Stored data entries:
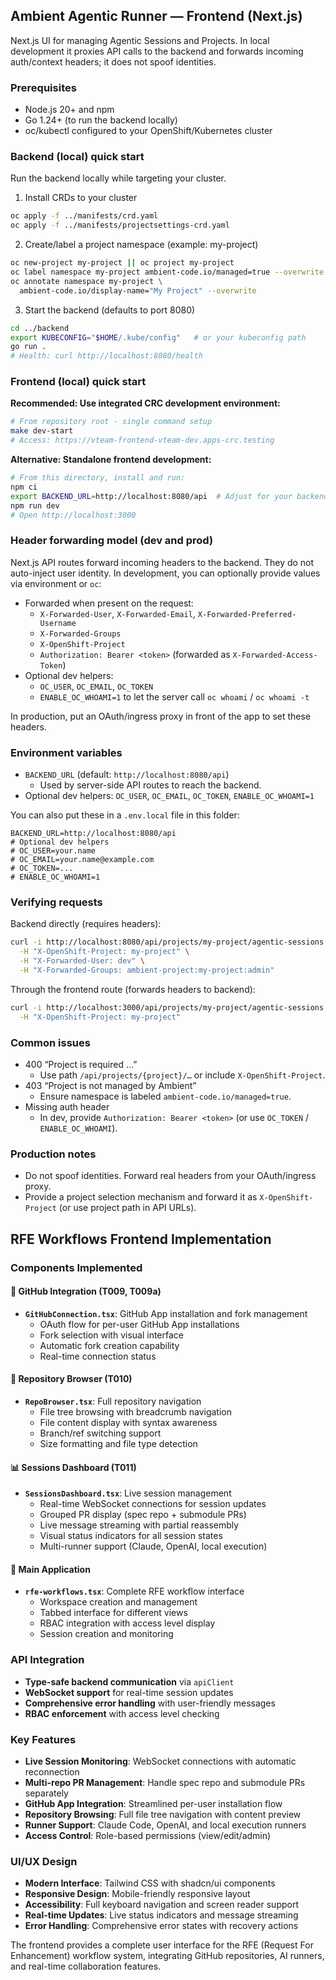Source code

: ## Ambient Agentic Runner — Frontend (Next.js)

Next.js UI for managing Agentic Sessions and Projects. In local development it proxies API calls to the backend and forwards incoming auth/context headers; it does not spoof identities.

### Prerequisites
- Node.js 20+ and npm
- Go 1.24+ (to run the backend locally)
- oc/kubectl configured to your OpenShift/Kubernetes cluster

### Backend (local) quick start
Run the backend locally while targeting your cluster.

1) Install CRDs to your cluster
```bash
oc apply -f ../manifests/crd.yaml
oc apply -f ../manifests/projectsettings-crd.yaml
```

2) Create/label a project namespace (example: my-project)
```bash
oc new-project my-project || oc project my-project
oc label namespace my-project ambient-code.io/managed=true --overwrite
oc annotate namespace my-project \
  ambient-code.io/display-name="My Project" --overwrite
```

3) Start the backend (defaults to port 8080)
```bash
cd ../backend
export KUBECONFIG="$HOME/.kube/config"   # or your kubeconfig path
go run .
# Health: curl http://localhost:8080/health
```

### Frontend (local) quick start

**Recommended: Use integrated CRC development environment:**
```bash
# From repository root - single command setup
make dev-start
# Access: https://vteam-frontend-vteam-dev.apps-crc.testing
```

**Alternative: Standalone frontend development:**
```bash
# From this directory, install and run:
npm ci
export BACKEND_URL=http://localhost:8080/api  # Adjust for your backend
npm run dev
# Open http://localhost:3000
```

### Header forwarding model (dev and prod)
Next.js API routes forward incoming headers to the backend. They do not auto-inject user identity. In development, you can optionally provide values via environment or `oc`:

- Forwarded when present on the request:
  - `X-Forwarded-User`, `X-Forwarded-Email`, `X-Forwarded-Preferred-Username`
  - `X-Forwarded-Groups`
  - `X-OpenShift-Project`
  - `Authorization: Bearer <token>` (forwarded as `X-Forwarded-Access-Token`)
- Optional dev helpers:
  - `OC_USER`, `OC_EMAIL`, `OC_TOKEN`
  - `ENABLE_OC_WHOAMI=1` to let the server call `oc whoami` / `oc whoami -t`

In production, put an OAuth/ingress proxy in front of the app to set these headers.

### Environment variables
- `BACKEND_URL` (default: `http://localhost:8080/api`)
  - Used by server-side API routes to reach the backend.
- Optional dev helpers: `OC_USER`, `OC_EMAIL`, `OC_TOKEN`, `ENABLE_OC_WHOAMI=1`

You can also put these in a `.env.local` file in this folder:
```
BACKEND_URL=http://localhost:8080/api
# Optional dev helpers
# OC_USER=your.name
# OC_EMAIL=your.name@example.com
# OC_TOKEN=...
# ENABLE_OC_WHOAMI=1
```

### Verifying requests
Backend directly (requires headers):
```bash
curl -i http://localhost:8080/api/projects/my-project/agentic-sessions \
  -H "X-OpenShift-Project: my-project" \
  -H "X-Forwarded-User: dev" \
  -H "X-Forwarded-Groups: ambient-project:my-project:admin"
```

Through the frontend route (forwards headers to backend):
```bash
curl -i http://localhost:3000/api/projects/my-project/agentic-sessions \
  -H "X-OpenShift-Project: my-project"
```

### Common issues
- 400 “Project is required …”
  - Use path `/api/projects/{project}/…` or include `X-OpenShift-Project`.
- 403 “Project is not managed by Ambient”
  - Ensure namespace is labeled `ambient-code.io/managed=true`.
- Missing auth header
  - In dev, provide `Authorization: Bearer <token>` (or use `OC_TOKEN` / `ENABLE_OC_WHOAMI`).

### Production notes
- Do not spoof identities. Forward real headers from your OAuth/ingress proxy.
- Provide a project selection mechanism and forward it as `X-OpenShift-Project` (or use project path in API URLs).

## RFE Workflows Frontend Implementation

### Components Implemented

#### 🔐 GitHub Integration (T009, T009a)
- **`GitHubConnection.tsx`**: GitHub App installation and fork management
  - OAuth flow for per-user GitHub App installations
  - Fork selection with visual interface
  - Automatic fork creation capability
  - Real-time connection status

#### 📁 Repository Browser (T010)
- **`RepoBrowser.tsx`**: Full repository navigation
  - File tree browsing with breadcrumb navigation
  - File content display with syntax awareness
  - Branch/ref switching support
  - Size formatting and file type detection

#### 📊 Sessions Dashboard (T011)
- **`SessionsDashboard.tsx`**: Live session management
  - Real-time WebSocket connections for session updates
  - Grouped PR display (spec repo + submodule PRs)
  - Live message streaming with partial reassembly
  - Visual status indicators for all session states
  - Multi-runner support (Claude, OpenAI, local execution)

#### 🎯 Main Application
- **`rfe-workflows.tsx`**: Complete RFE workflow interface
  - Workspace creation and management
  - Tabbed interface for different views
  - RBAC integration with access level display
  - Session creation and monitoring

### API Integration
- **Type-safe backend communication** via `apiClient`
- **WebSocket support** for real-time session updates
- **Comprehensive error handling** with user-friendly messages
- **RBAC enforcement** with access level checking

### Key Features
- **Live Session Monitoring**: WebSocket connections with automatic reconnection
- **Multi-repo PR Management**: Handle spec repo and submodule PRs separately
- **GitHub App Integration**: Streamlined per-user installation flow
- **Repository Browsing**: Full file tree navigation with content preview
- **Runner Support**: Claude Code, OpenAI, and local execution runners
- **Access Control**: Role-based permissions (view/edit/admin)

### UI/UX Design
- **Modern Interface**: Tailwind CSS with shadcn/ui components
- **Responsive Design**: Mobile-friendly responsive layout
- **Accessibility**: Full keyboard navigation and screen reader support
- **Real-time Updates**: Live status indicators and message streaming
- **Error Handling**: Comprehensive error states with recovery actions

The frontend provides a complete user interface for the RFE (Request For Enhancement) workflow system, integrating GitHub repositories, AI runners, and real-time collaboration features.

● Task objective
Filter the records above for lines with "Multi".

● Exercise solution
  - Multi-runner support (Claude, OpenAI, local execution)
- **Multi-repo PR Management**: Handle spec repo and submodule PRs separately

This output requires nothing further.